I thought of a Mitch Miller program I once saw, and played a song I thought I remembered from it.

“Go tell Aunt Rosie, Go tell Aunt Ro-o-sie,”

I sang, with a nod toward Aunt Rosie.

“Go tell Aunt Rosie, The old gray goose is dead.”

Aunt Rosie didn’t seem to hear. The others all smiled. I went through the stanzas about the old gander weeping and the goslings crying, and when I came to the end with, “She died in the mill pond, Standing on her head,” everybody laughed. Everybody except Aunt Rosie. She just stared at the table.

“You think that’s funny,” she said suddenly. “Making fun of an old lady.”

“Oh no,” I said quickly. “The song was about — “

“I heard, I heard,” she said. “Saying I’m an old gray goose, and I’m dead already. I heard.”

“No, you misunderstood. The song says — “

“I heard, I heard. Old gray Rosie is dead. That’s what you said. Old gray Rosie is dead. Old gray Rosie is dead.” She rocked back and forth in her chair, and kept repeating it. Wordless, I looked to the others.

“Play that one again about putting on the style,” Uncle Lou said softly.

I nodded and swallowed, then plunged in so vigorously that my fingers hurt and I was out of breath before I came to the end. Then I played a few chords, and went into a slow Goodnight Ladies. When I finished, I stood up and said it was later than I realized, and I really had to go. They protested, especially Grandma, but I went around the table and kissed them all goodbye. Aunt Rosie was quiet now, and seemed to have forgotten what had happened. She proffered her cheek and told me to take good care of myself.

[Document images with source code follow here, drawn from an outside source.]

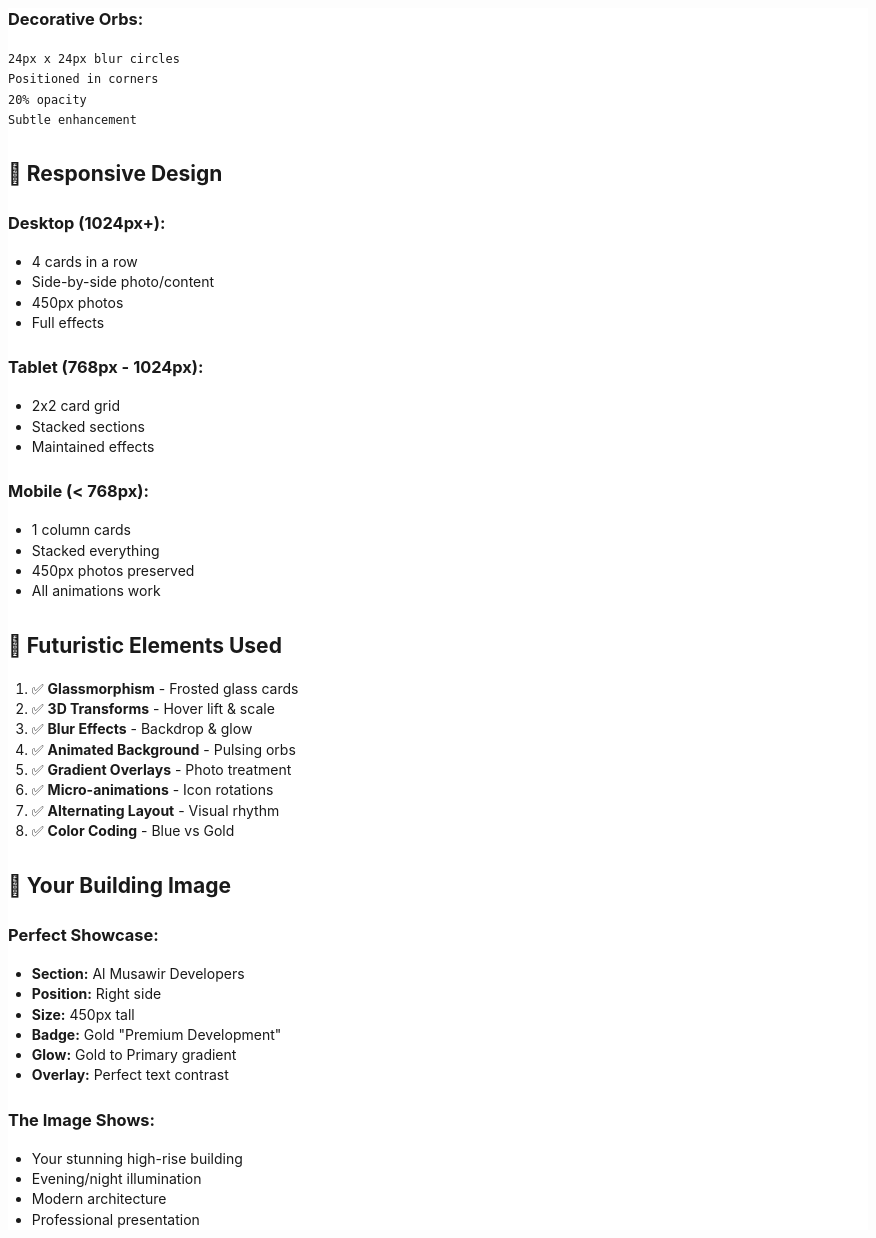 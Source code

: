 ### Decorative Orbs:
```css
24px x 24px blur circles
Positioned in corners
20% opacity
Subtle enhancement
```

## 📱 Responsive Design

### Desktop (1024px+):
- 4 cards in a row
- Side-by-side photo/content
- 450px photos
- Full effects

### Tablet (768px - 1024px):
- 2x2 card grid
- Stacked sections
- Maintained effects

### Mobile (< 768px):
- 1 column cards
- Stacked everything
- 450px photos preserved
- All animations work

## 🔮 Futuristic Elements Used

1. ✅ **Glassmorphism** - Frosted glass cards
2. ✅ **3D Transforms** - Hover lift & scale
3. ✅ **Blur Effects** - Backdrop & glow
4. ✅ **Animated Background** - Pulsing orbs
5. ✅ **Gradient Overlays** - Photo treatment
6. ✅ **Micro-animations** - Icon rotations
7. ✅ **Alternating Layout** - Visual rhythm
8. ✅ **Color Coding** - Blue vs Gold

## 🎯 Your Building Image

### Perfect Showcase:
- **Section:** Al Musawir Developers
- **Position:** Right side
- **Size:** 450px tall
- **Badge:** Gold "Premium Development"
- **Glow:** Gold to Primary gradient
- **Overlay:** Perfect text contrast

### The Image Shows:
- Your stunning high-rise building
- Evening/night illumination
- Modern architecture
- Professional presentation
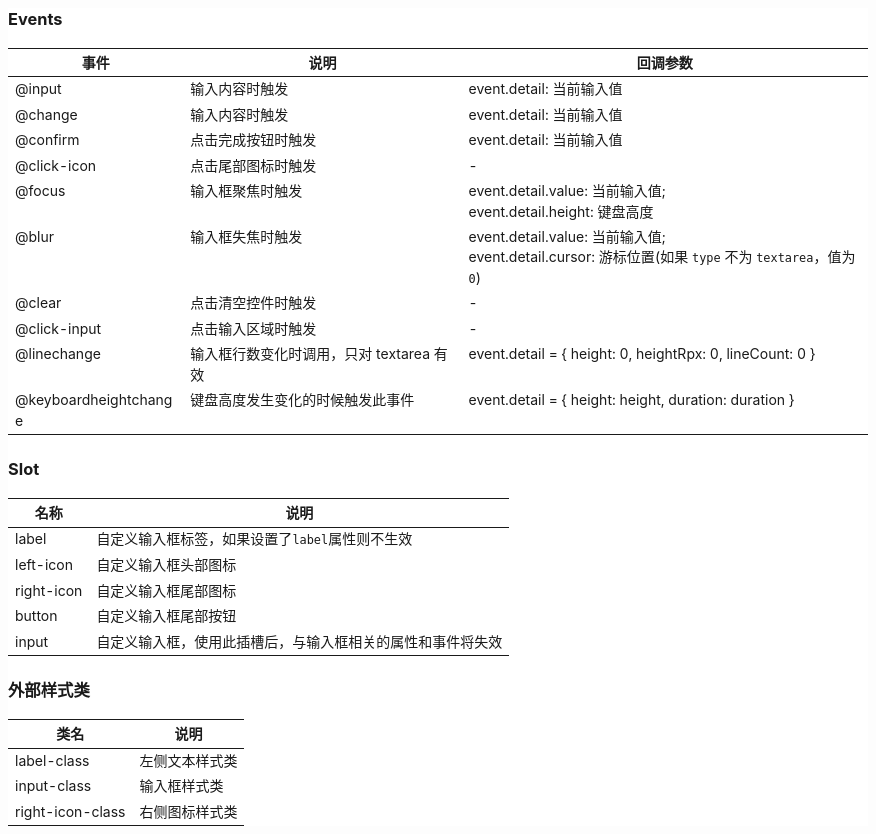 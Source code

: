 ### Events

| 事件                  | 说明                                     | 回调参数                                                                                                 |
| --------------------- | ---------------------------------------- | -------------------------------------------------------------------------------------------------------- |
| @input                | 输入内容时触发                           | event.detail: 当前输入值                                                                                 |
| @change               | 输入内容时触发                           | event.detail: 当前输入值                                                                                 |
| @confirm              | 点击完成按钮时触发                       | event.detail: 当前输入值                                                                                 |
| @click-icon           | 点击尾部图标时触发                       | -                                                                                                        |
| @focus                | 输入框聚焦时触发                         | event.detail.value: 当前输入值; <br>event.detail.height: 键盘高度                                        |
| @blur                 | 输入框失焦时触发                         | event.detail.value: 当前输入值; <br>event.detail.cursor: 游标位置(如果 `type` 不为 `textarea`，值为 `0`) |
| @clear                | 点击清空控件时触发                       | -                                                                                                        |
| @click-input          | 点击输入区域时触发                       | -                                                                                                        |
| @linechange           | 输入框行数变化时调用，只对 textarea 有效 | event.detail = { height: 0, heightRpx: 0, lineCount: 0 }                                                 |
| @keyboardheightchange | 键盘高度发生变化的时候触发此事件         | event.detail = { height: height, duration: duration }                                                    |

### Slot

| 名称       | 说明                                                       |
| ---------- | ---------------------------------------------------------- |
| label      | 自定义输入框标签，如果设置了`label`属性则不生效            |
| left-icon  | 自定义输入框头部图标                                       |
| right-icon | 自定义输入框尾部图标                                       |
| button     | 自定义输入框尾部按钮                                       |
| input      | 自定义输入框，使用此插槽后，与输入框相关的属性和事件将失效 |

### 外部样式类

| 类名             | 说明           |
| ---------------- | -------------- |
| label-class      | 左侧文本样式类 |
| input-class      | 输入框样式类   |
| right-icon-class | 右侧图标样式类 |
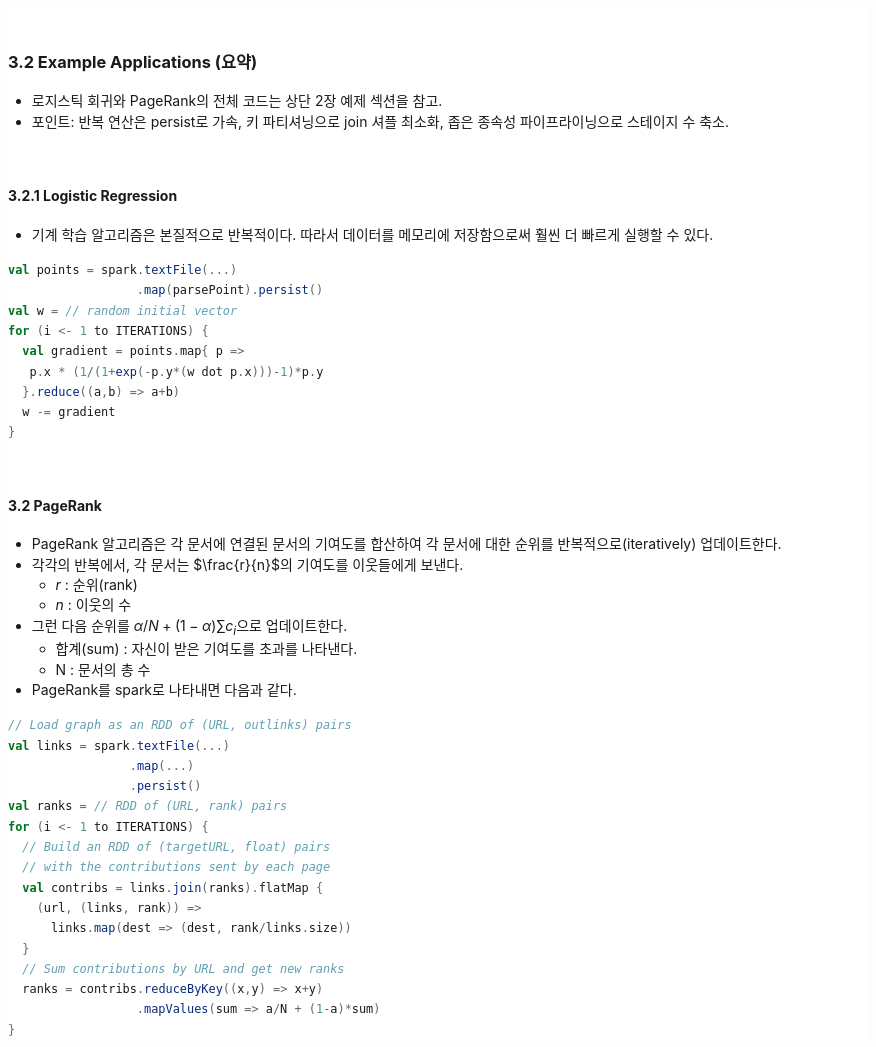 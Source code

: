 <br>

### 3.2 Example Applications (요약)
- 로지스틱 회귀와 PageRank의 전체 코드는 상단 2장 예제 섹션을 참고.
- 포인트: 반복 연산은 persist로 가속, 키 파티셔닝으로 join 셔플 최소화, 좁은 종속성 파이프라이닝으로 스테이지 수 축소.

<br>

#### 3.2.1 Logistic Regression

- 기계 학습 알고리즘은 본질적으로 반복적이다. 따라서 데이터를 메모리에 저장함으로써 훨씬 더 빠르게 실행할 수 있다.

```scala
val points = spark.textFile(...)
                  .map(parsePoint).persist()
val w = // random initial vector
for (i <- 1 to ITERATIONS) {
  val gradient = points.map{ p =>
   p.x * (1/(1+exp(-p.y*(w dot p.x)))-1)*p.y
  }.reduce((a,b) => a+b)
  w -= gradient
}
```

<br>

#### 3.2 PageRank

- PageRank 알고리즘은 각 문서에 연결된 문서의 기여도를 합산하여 각 문서에 대한 순위를 반복적으로(iteratively) 업데이트한다.
- 각각의 반복에서, 각 문서는 $\frac{r}{n}$의 기여도를 이웃들에게 보낸다.
  - $r$ : 순위(rank)
  - $n$ : 이웃의 수
- 그런 다음 순위를 $\alpha/N+(1-\alpha)\sum c_i$으로 업데이트한다.
  - 합계(sum) : 자신이 받은 기여도를 초과를 나타낸다.
  - N : 문서의 총 수
- PageRank를 spark로 나타내면 다음과 같다.

```scala
// Load graph as an RDD of (URL, outlinks) pairs
val links = spark.textFile(...)
                 .map(...)
                 .persist()
val ranks = // RDD of (URL, rank) pairs
for (i <- 1 to ITERATIONS) {
  // Build an RDD of (targetURL, float) pairs
  // with the contributions sent by each page
  val contribs = links.join(ranks).flatMap {
    (url, (links, rank)) =>
      links.map(dest => (dest, rank/links.size))
  }
  // Sum contributions by URL and get new ranks
  ranks = contribs.reduceByKey((x,y) => x+y)
                  .mapValues(sum => a/N + (1-a)*sum)
}
```
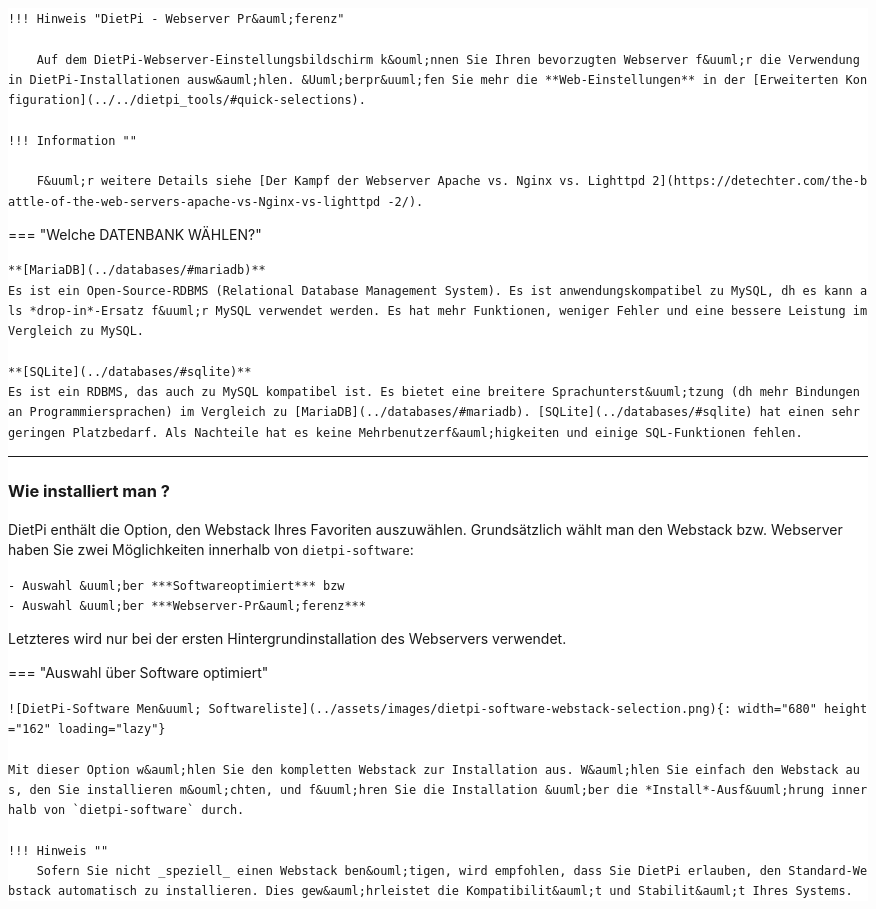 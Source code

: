     !!! Hinweis "DietPi - Webserver Pr&auml;ferenz"

        Auf dem DietPi-Webserver-Einstellungsbildschirm k&ouml;nnen Sie Ihren bevorzugten Webserver f&uuml;r die Verwendung in DietPi-Installationen ausw&auml;hlen. &Uuml;berpr&uuml;fen Sie mehr die **Web-Einstellungen** in der [Erweiterten Konfiguration](../../dietpi_tools/#quick-selections).

    !!! Information ""

        F&uuml;r weitere Details siehe [Der Kampf der Webserver Apache vs. Nginx vs. Lighttpd 2](https://detechter.com/the-battle-of-the-web-servers-apache-vs-Nginx-vs-lighttpd -2/).

=== "Welche DATENBANK W&Auml;HLEN?"

    **[MariaDB](../databases/#mariadb)**
    Es ist ein Open-Source-RDBMS (Relational Database Management System). Es ist anwendungskompatibel zu MySQL, dh es kann als *drop-in*-Ersatz f&uuml;r MySQL verwendet werden. Es hat mehr Funktionen, weniger Fehler und eine bessere Leistung im Vergleich zu MySQL.

    **[SQLite](../databases/#sqlite)**
    Es ist ein RDBMS, das auch zu MySQL kompatibel ist. Es bietet eine breitere Sprachunterst&uuml;tzung (dh mehr Bindungen an Programmiersprachen) im Vergleich zu [MariaDB](../databases/#mariadb). [SQLite](../databases/#sqlite) hat einen sehr geringen Platzbedarf. Als Nachteile hat es keine Mehrbenutzerf&auml;higkeiten und einige SQL-Funktionen fehlen.

***

### Wie installiert man ?

DietPi enth&auml;lt die Option, den Webstack Ihres Favoriten auszuw&auml;hlen. Grunds&auml;tzlich w&auml;hlt man den Webstack bzw. Webserver haben Sie zwei M&ouml;glichkeiten innerhalb von `dietpi-software`:

    - Auswahl &uuml;ber ***Softwareoptimiert*** bzw
    - Auswahl &uuml;ber ***Webserver-Pr&auml;ferenz***

Letzteres wird nur bei der ersten Hintergrundinstallation des Webservers verwendet.

=== "Auswahl &uuml;ber Software optimiert"

    ![DietPi-Software Men&uuml; Softwareliste](../assets/images/dietpi-software-webstack-selection.png){: width="680" height="162" loading="lazy"}

    Mit dieser Option w&auml;hlen Sie den kompletten Webstack zur Installation aus. W&auml;hlen Sie einfach den Webstack aus, den Sie installieren m&ouml;chten, und f&uuml;hren Sie die Installation &uuml;ber die *Install*-Ausf&uuml;hrung innerhalb von `dietpi-software` durch.

    !!! Hinweis ""
        Sofern Sie nicht _speziell_ einen Webstack ben&ouml;tigen, wird empfohlen, dass Sie DietPi erlauben, den Standard-Webstack automatisch zu installieren. Dies gew&auml;hrleistet die Kompatibilit&auml;t und Stabilit&auml;t Ihres Systems.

Grandma started to get up, to walk me to the door, but I insisted that they all stay where they were, that I would let myself out. When I turned around for a last goodbye, they again had that frozen, waiting look of a photograph. They were all smiling and looking at me, except for Aunt Rosie, who was staring at the table. Outside, it was still snowing, and the wet flakes against my face were a fresh relief from the close, overheated room.